People who attended the viewing said they faced a wait of over an hour to even get into the house.

PROSPECTIVE TENANTS AT a house viewing in Dublin last night have expressed their frustration with the rental market after they waited over an hour with dozens of other people just to see the property.

Conor Finn, who planned to attend the viewing in Drumcondra last night, shared a photo of the queue outside the property at 8.44pm. Dozens of people waiting to get into the property can be seen in the image. 

In a video posted by Finn at 9.30pm, at least 50 people could be seen still queuing to view the property. Finn said he had left the queue “after no real movement or chance of viewing the house”.

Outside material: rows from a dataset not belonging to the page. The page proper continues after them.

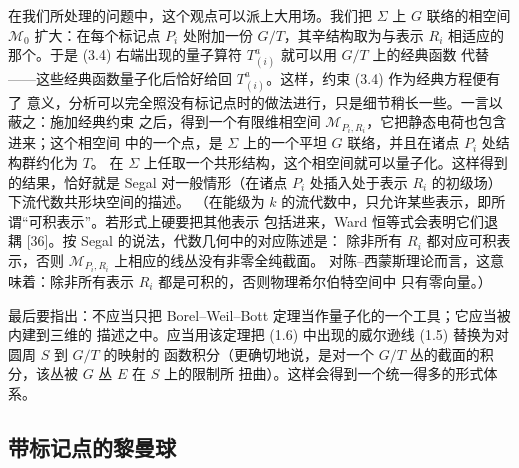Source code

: \documentclass[11pt,a4paper]{article}
\begin{document}

在我们所处理的问题中，这个观点可以派上大用场。我们把 $\Sigma$ 上 $G$ 联络的相空间
$\mathcal{M}_0$ 扩大：在每个标记点 $P_i$ 处附加一份 $G/T$，其辛结构取为与表示 $R_i$
相适应的那个。于是 (3.4) 右端出现的量子算符 $T^{a}_{(i)}$ 就可以用 $G/T$ 上的经典函数
代替——这些经典函数量子化后恰好给回 $T^{a}_{(i)}$。这样，约束 (3.4) 作为经典方程便有了
意义，分析可以完全照没有标记点时的做法进行，只是细节稍长一些。一言以蔽之：施加经典约束
之后，得到一个有限维相空间 $\mathcal{M}_{P_i,R_i}$，它把静态电荷也包含进来；这个相空间
中的一个点，是 $\Sigma$ 上的一个平坦 $G$ 联络，并且在诸点 $P_i$ 处结构群约化为 $T$。
在 $\Sigma$ 上任取一个共形结构，这个相空间就可以量子化。这样得到的结果，恰好就是 Segal
对一般情形（在诸点 $P_i$ 处插入处于表示 $R_i$ 的初级场）下流代数共形块空间的描述。
（在能级为 $k$ 的流代数中，只允许某些表示，即所谓“可积表示”。若形式上硬要把其他表示
包括进来，Ward 恒等式会表明它们退耦 [36]。按 Segal 的说法，代数几何中的对应陈述是：
除非所有 $R_i$ 都对应可积表示，否则 $\mathcal{M}_{P_i,R_i}$ 上相应的线丛没有非零全纯截面。
对陈–西蒙斯理论而言，这意味着：除非所有表示 $R_i$ 都是可积的，否则物理希尔伯特空间中
只有零向量。）

最后要指出：不应当只把 Borel–Weil–Bott 定理当作量子化的一个工具；它应当被内建到三维的
描述之中。应当用该定理把 (1.6) 中出现的威尔逊线 (1.5) 替换为对圆周 $S$ 到 $G/T$ 的映射的
函数积分（更确切地说，是对一个 $G/T$ 丛的截面的积分，该丛被 $G$ 丛 $E$ 在 $S$ 上的限制所
扭曲）。这样会得到一个统一得多的形式体系。


\subsection{带标记点的黎曼球}
\end{document}
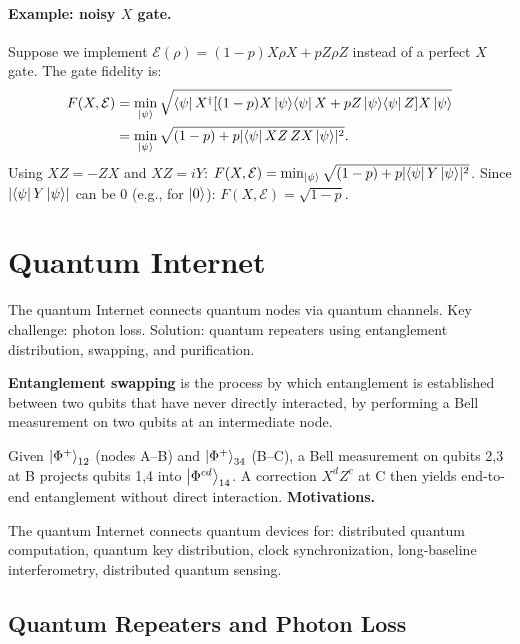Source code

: \documentclass[10pt,a4paper]{article}
\begin{document}
\paragraph{Example: noisy $X$ gate.} Suppose we implement $\mathcal{E}(\rho)=(1-p)X\rho X+pZ\rho Z$ instead of a perfect $X$ gate. The gate fidelity is:
\begin{align*}
F(X,\mathcal{E})&=\min_{\ket{\psi}}\sqrt{\bra{\psi}X^\dagger[(1-p)X\ket{\psi}\!\bra{\psi}X+pZ\ket{\psi}\!\bra{\psi}Z]X\ket{\psi}}\\
&=\min_{\ket{\psi}}\sqrt{(1-p)+p|\!\bra{\psi}XZ\,ZX\ket{\psi}\!|^2}.
\end{align*}
Using $XZ=-ZX$ and $XZ=iY$: $F(X,\mathcal{E})=\min_{\ket{\psi}}\sqrt{(1-p)+p|\!\bra{\psi}Y\ket{\psi}\!|^2}$. Since $|\!\bra{\psi}Y\ket{\psi}\!|$ can be 0 (e.g., for $\ket{0}$): $F(X,\mathcal{E})=\sqrt{1-p}$.

\newpage
\section{Quantum Internet}

The quantum Internet connects quantum nodes via quantum channels. Key challenge: photon loss. Solution: quantum repeaters using entanglement distribution, swapping, and purification.

\begin{tcolorbox}[defstyle, title={Definition}]
\textbf{Entanglement swapping} is the process by which entanglement is established between two qubits that have never directly interacted, by performing a Bell measurement on two qubits at an intermediate node.
\end{tcolorbox}
Given $\ket{\Phi^+}_{12}$ (nodes A--B) and $\ket{\Phi^+}_{34}$ (B--C), a Bell measurement on qubits 2,3 at B projects qubits 1,4 into $\ket{\Phi^{cd}}_{14}$. A correction $X^d Z^c$ at C then yields end-to-end entanglement without direct interaction.
\textbf{Motivations.}

The quantum Internet connects quantum devices for: distributed quantum computation, quantum key distribution, clock synchronization, long-baseline interferometry, distributed quantum sensing.

\subsection{Quantum Repeaters and Photon Loss}
\end{document}
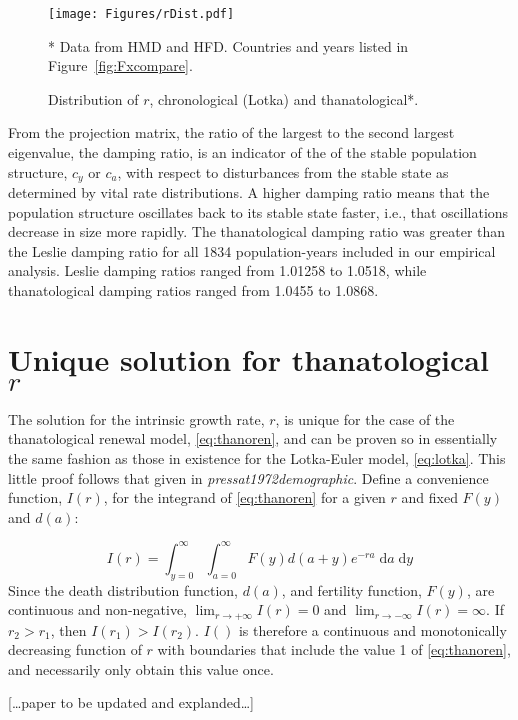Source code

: \documentclass{article}
\newcommand{\dd}{\; \mathrm{d}}
\begin{document}
\begin{figure}[h!]
	\caption{Distribution of $r$, chronological (Lotka) and thanatological*.}
	\begin{center}
		\label{fig:rDist}
		\texttt{[image: Figures/rDist.pdf]}
	\end{center}
	\begin{tiny}
     * Data from HMD and HFD. Countries and years listed in
     Figure~\ref{fig:Fxcompare}.
	\end{tiny}
\end{figure}

From the projection matrix, the ratio of the largest to the second largest
eigenvalue, the damping ratio, is an indicator of the  of the
stable population structure, $c_y$ or $c_a$, with respect to disturbances from the stable state
as determined by vital rate distributions. A higher damping ratio means that the
population structure oscillates back to its stable state faster, i.e., that
oscillations decrease in size more rapidly. The thanatological damping ratio was
greater than the Leslie damping ratio for all 1834 population-years included in
our empirical analysis. Leslie damping ratios ranged from 1.01258 to 1.0518,
while thanatological damping ratios ranged from 1.0455 to 1.0868.

\vspace{2em}

\appendix
\section{Unique solution for thanatological $r$}
\label{app:A}
The solution for the intrinsic growth rate, $r$, is unique for the case of the
thanatological renewal model, \eqref{eq:thanoren}, and can be proven so in
essentially the same fashion as those in existence for the Lotka-Euler model,
\eqref{eq:lotka}. This little proof follows that given in
\textit{pressat1972demographic}. Define a convenience function, $I(r)$, for the
integrand of \eqref{eq:thanoren} for a given $r$ and fixed $F(y)$ and $d(a)$:

\begin{equation}
I(r) = \int_{y=0}^\infty \int_{a=0}^\infty F(y) d(a+y)e^{-ra}\dd a \dd y
\end{equation}
Since the death distribution function, $d(a)$, and fertility
function, $F(y)$, are continuous and non-negative, $\lim_{r \to +\infty} I(r)
= 0$ and $\lim_{r \to -\infty} I(r)= \infty$. If $r_2 > r_1$, then $I(r_1) >
I(r_2)$. $I()$ is therefore a continuous and monotonically decreasing function
of $r$ with boundaries that include the value 1 of \eqref{eq:thanoren}, and
 necessarily only obtain this value once.


[\ldots paper to be updated and explanded\ldots]
\nocite{HMD,HFD}

    
\end{document}
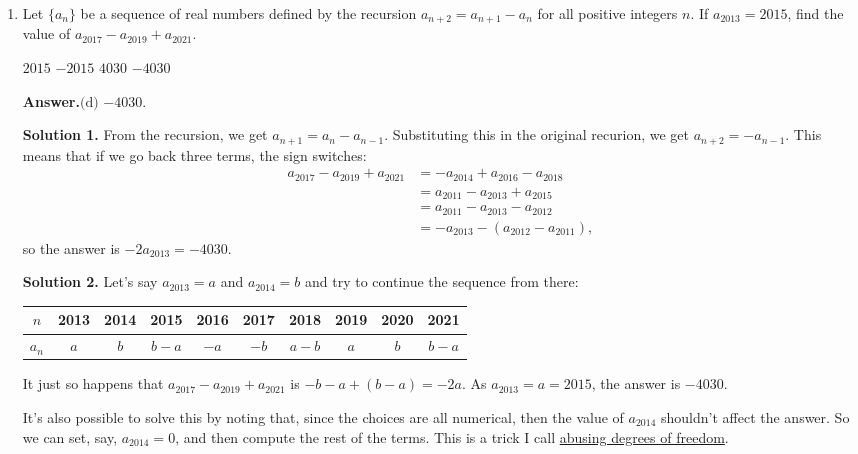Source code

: \documentclass[11pt,paper=letter]{scrartcl}
\newcommand{\ans}{{\sffamily \bfseries Answer.}\;}
\newcommand{\ansb}[2]{\ans\(\boxed{\text{(#1) #2}}\).}
\newcommand{\sol}{{\sffamily \bfseries Solution.}\;}
\newcommand{\soln}[1]{{\sffamily \bfseries Solution #1.}\;}
\newenvironment{rem}%
{\noindent \ignorespaces \small \sffamily \sansmath {\bfseries Remark.}}%
{\ignorespacesafterend}
\begin{document}
\begin{enumerate}[left=0pt]
\fourch
{$8$}
{$8.2$}
{$8.4$}
{$8.6$}

\ansb{a}{$8$}

\sol Note that $AD$ bisects $\angle BAE$, and $AE$ bisects $\angle DAC$. So we apply the angle bisector theorem on each triangle. For $\triangle BAE$, we get that \[
  \frac{AB}{AE} = \frac{BD}{DE} \implies BD = DE \cdot \frac{AB}{AE} = 1.8 \cdot \frac{6}{2.7} = 4.
\]
And for $\triangle DAC$, we get that \[
  \frac{AD}{AC} = \frac{DE}{EC} \implies EC = DE \cdot \frac{AC}{AD} = 1.8 \cdot \frac{3.8}{3} = 2.28.
\]
Hence $BC = BD + DE + EC = 4 + 1.8 + 2.28 = 8.08$, so the answer is (a).

\item Let $\{a_n\}$ be a sequence of real numbers defined by the recursion $a_{n+2} = a_{n+1} - a_n$ for all positive integers $n$. If $a_{2013} = 2015$, find the value of $a_{2017} - a_{2019} + a_{2021}$.

\fourch
{$2015$}
{$-2015$}
{$4030$}
{$-4030$}

\ansb{d}{$-4030$}

\soln1 From the recursion, we get $a_{n+1} = a_n - a_{n-1}$. Substituting this in the original recurion, we get $a_{n+2} = -a_{n-1}$. This means that if we go back three terms, the sign switches:
\begin{align*}
a_{2017} - a_{2019} + a_{2021}
&= -a_{2014} + a_{2016} - a_{2018} \\
&= a_{2011} - a_{2013} + a_{2015} \\
&= a_{2011} - a_{2013} - a_{2012} \\
&= -a_{2013} - \left(a_{2012} - a_{2011}\right),
\end{align*}
so the answer is $-2a_{2013} = -4030$.

\soln2 Let's say $a_{2013} = a$ and $a_{2014} = b$ and try to continue the sequence from there:
\begin{center}
\begin{tabular}{c|ccccccccc}
$n$ & 2013 & 2014 & 2015 & 2016 & 2017 & 2018 & 2019 & 2020 & 2021 \\ \hline
$a_n$ & $a$ & $b$ & $b-a$ & $-a$ & $-b$ & $a-b$ & $a$ & $b$ & $b-a$
\end{tabular}
\end{center}
It just so happens that $a_{2017} - a_{2019} + a_{2021}$ is $-b-a+(b-a) = -2a$. As $a_{2013} = a = 2015$, the answer is $-4030$.

\begin{rem}
It's also possible to solve this by noting that, since the choices are all numerical, then the value of $a_{2014}$ shouldn't affect the answer. So we can set, say, $a_{2014} = 0$, and then compute the rest of the terms. This is a trick I call \href{https://cjquines.com/files/engineering.pdf}{abusing degrees of freedom}.
\end{rem}


\end{enumerate}
\end{document}
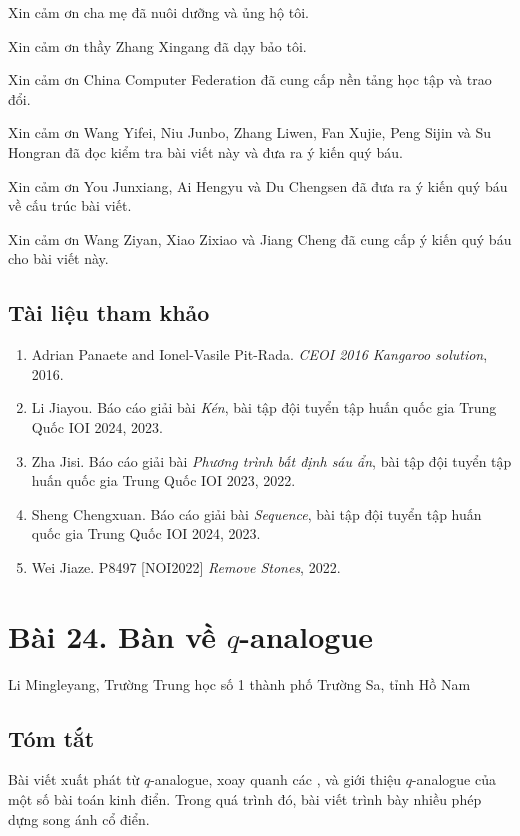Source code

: \documentclass[11pt]{article}
\begin{document}
Xin cảm ơn cha mẹ đã nuôi dưỡng và ủng hộ tôi.

Xin cảm ơn thầy Zhang Xingang đã dạy bảo tôi.

Xin cảm ơn China Computer Federation đã cung cấp nền tảng học tập và trao đổi.

Xin cảm ơn Wang Yifei, Niu Junbo, Zhang Liwen, Fan Xujie, Peng Sijin và Su
Hongran đã đọc kiểm tra bài viết này và đưa ra ý kiến quý báu.

Xin cảm ơn You Junxiang, Ai Hengyu và Du Chengsen đã đưa ra ý kiến quý báu về
cấu trúc bài viết.

Xin cảm ơn Wang Ziyan, Xiao Zixiao và Jiang Cheng đã cung cấp ý kiến quý báu
cho bài viết này.

\subsection*{Tài liệu tham khảo}

\begin{enumerate}
\item Adrian Panaete and Ionel-Vasile Pit-Rada. \emph{CEOI 2016 Kangaroo
solution}, 2016.
\item Li Jiayou. Báo cáo giải bài \emph{Kén}, bài tập đội tuyển tập huấn quốc
gia Trung Quốc IOI 2024, 2023.
\item Zha Jisi. Báo cáo giải bài \emph{Phương trình bất định sáu ẩn}, bài tập
đội tuyển tập huấn quốc gia Trung Quốc IOI 2023, 2022.
\item Sheng Chengxuan. Báo cáo giải bài \emph{Sequence}, bài tập đội tuyển
tập huấn quốc gia Trung Quốc IOI 2024, 2023.
\item Wei Jiaze. P8497 [NOI2022] \emph{Remove Stones}, 2022.
\end{enumerate}

\section*{Bài 24. Bàn về \(q\)-analogue}

\begin{center}
Li Mingleyang, Trường Trung học số 1 thành phố Trường Sa, tỉnh Hồ Nam
\end{center}

\subsection*{Tóm tắt}

Bài viết xuất phát từ \(q\)-analogue, xoay quanh các , và giới
thiệu \(q\)-analogue của một số bài toán kinh điển. Trong quá trình đó, bài
viết trình bày nhiều phép dựng song ánh cổ điển.
\end{document}
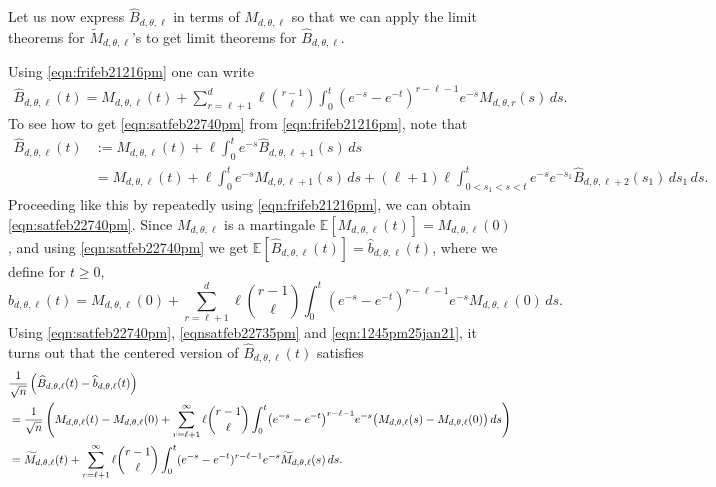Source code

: \documentclass[11pt]{article}
\begin{document}
Let us now express $\widehat{B}_{d,\theta,\ell}$ in terms of ${M}_{d,\theta,\ell}$ so that we can apply the limit theorems for $\widetilde{M}_{d,\theta,\ell}$'s to get limit theorems for $\widehat{B}_{d,\theta,\ell}$. 


Using \eqref{eqn:frifeb21216pm} one can write 
\begin{align}\label{eqn:satfeb22740pm}
\widehat{B}_{d,\theta,\ell}(t) = M_{d,\theta,\ell}(t)+\sum_{r=\ell+1}^{d} \ell {r-1\choose \ell}\int_{0}^t(e^{-s}-e^{-t})^{r-\ell-1}e^{-s} M_{d, \theta,r}(s) \, ds.
\end{align}
To see how to get \eqref{eqn:satfeb22740pm} from \eqref{eqn:frifeb21216pm}, note that 
\begin{equation*}
\begin{aligned}
   \widehat{B}_{d,\theta,\ell}(t) &:=  M_{d,\theta,\ell}(t) + \ell\int_{0}^t e^{-s}\widehat{B}_{d,\theta,\ell+1}(s) \, ds \\
    &= M_{d,\theta,\ell}(t) + \ell\int_{0}^t e^{-s} M_{d,\theta,\ell+1}(s) \, ds + (\ell+1)\ell\int_{0<s_1<s<t}^t e^{-s} e^{-s_1}\widehat{B}_{d,\theta,\ell+2}(s_1) \, ds_1 \, ds.
    \end{aligned}
\end{equation*}
Proceeding like this by repeatedly using \eqref{eqn:frifeb21216pm}, we can obtain \eqref{eqn:satfeb22740pm}.
Since $M_{d,\theta,\ell}$ is a martingale $\mathbb{E}[M_{d,\theta,\ell}(t)]= M_{d,\theta,\ell}(0)$, and using \eqref{eqn:satfeb22740pm} we get $ \mathbb{E}[\widehat{B}_{d,\theta,\ell}(t)]=\widehat{b}_{d,\theta,\ell}(t)$, where we define for $t\geq 0$,
\begin{equation}\label{eqnsatfeb22735pm}
\widehat{b}_{d,\theta,\ell}(t) = M_{d,\theta,\ell}(0)+\sum_{r=\ell+1}^{d}\ell{r-1\choose \ell }\int_{0}^t(e^{-s}-e^{-t})^{r-\ell-1}e^{-s} M_{d,\theta, \ell}(0) \, ds.
\end{equation}
Using \eqref{eqn:satfeb22740pm}, \eqref{eqnsatfeb22735pm} and \eqref{eqn:1245pm25jan21}, it turns out that the centered version of $\widehat{B}_{d,\theta, \ell}(t)$ satisfies 
\begin{align*}%
&\frac{1}{\sqrt{n}}\left(\widehat{B}_{d,\theta,\ell}(t) - \widehat{b}_{d,\theta,\ell}(t)\right) \notag \\
&= \frac{1}{\sqrt{n}} \left({M}_{d,\theta,\ell}(t)-{M}_{d,\theta,\ell}(0)+\sum_{r=\ell+1}^{\infty}\ell{r-1\choose \ell }\int_{0}^t\bigl(e^{-s}-e^{-t}\bigr)^{r-\ell-1}e^{-s} \bigl({M}_{d,\theta,\ell}(s)-M_{d,\theta,\ell}(0)\bigr) \, ds \right)\notag\\
 &   = \widetilde{M}_{d,\theta,\ell}(t)
    +\sum_{r=\ell+1}^{\infty}\ell{r-1\choose \ell}\int_{0}^t(e^{-s}-e^{-t})^{r-\ell-1}e^{-s} \widetilde{M}_{d, \theta, \ell}(s) \, ds. 
\end{align*}
\end{document}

A number of other hopeful tenants, including Ben O’Donnell also shared images and footage of the queue:

O’Donnell told The Journal that he had arrived early for the viewing, which was due to start at 8.30pm and by 8pm “there were already 100 to 120 people there, conservatively”. 

“There were more people who came along but when they saw the queue decided to leave,” he said. “I can’t understand why the letting agency invited so many people.”

O’Donnell said he finally made it into the house at around 9.15pm and estimates that there were still 50 people in the queue behind him. 

The rent on the three-bed property is €1,850, which O’Donnell said may explain the high level of interest because he believes it is “under-priced for the current market” and in a good location.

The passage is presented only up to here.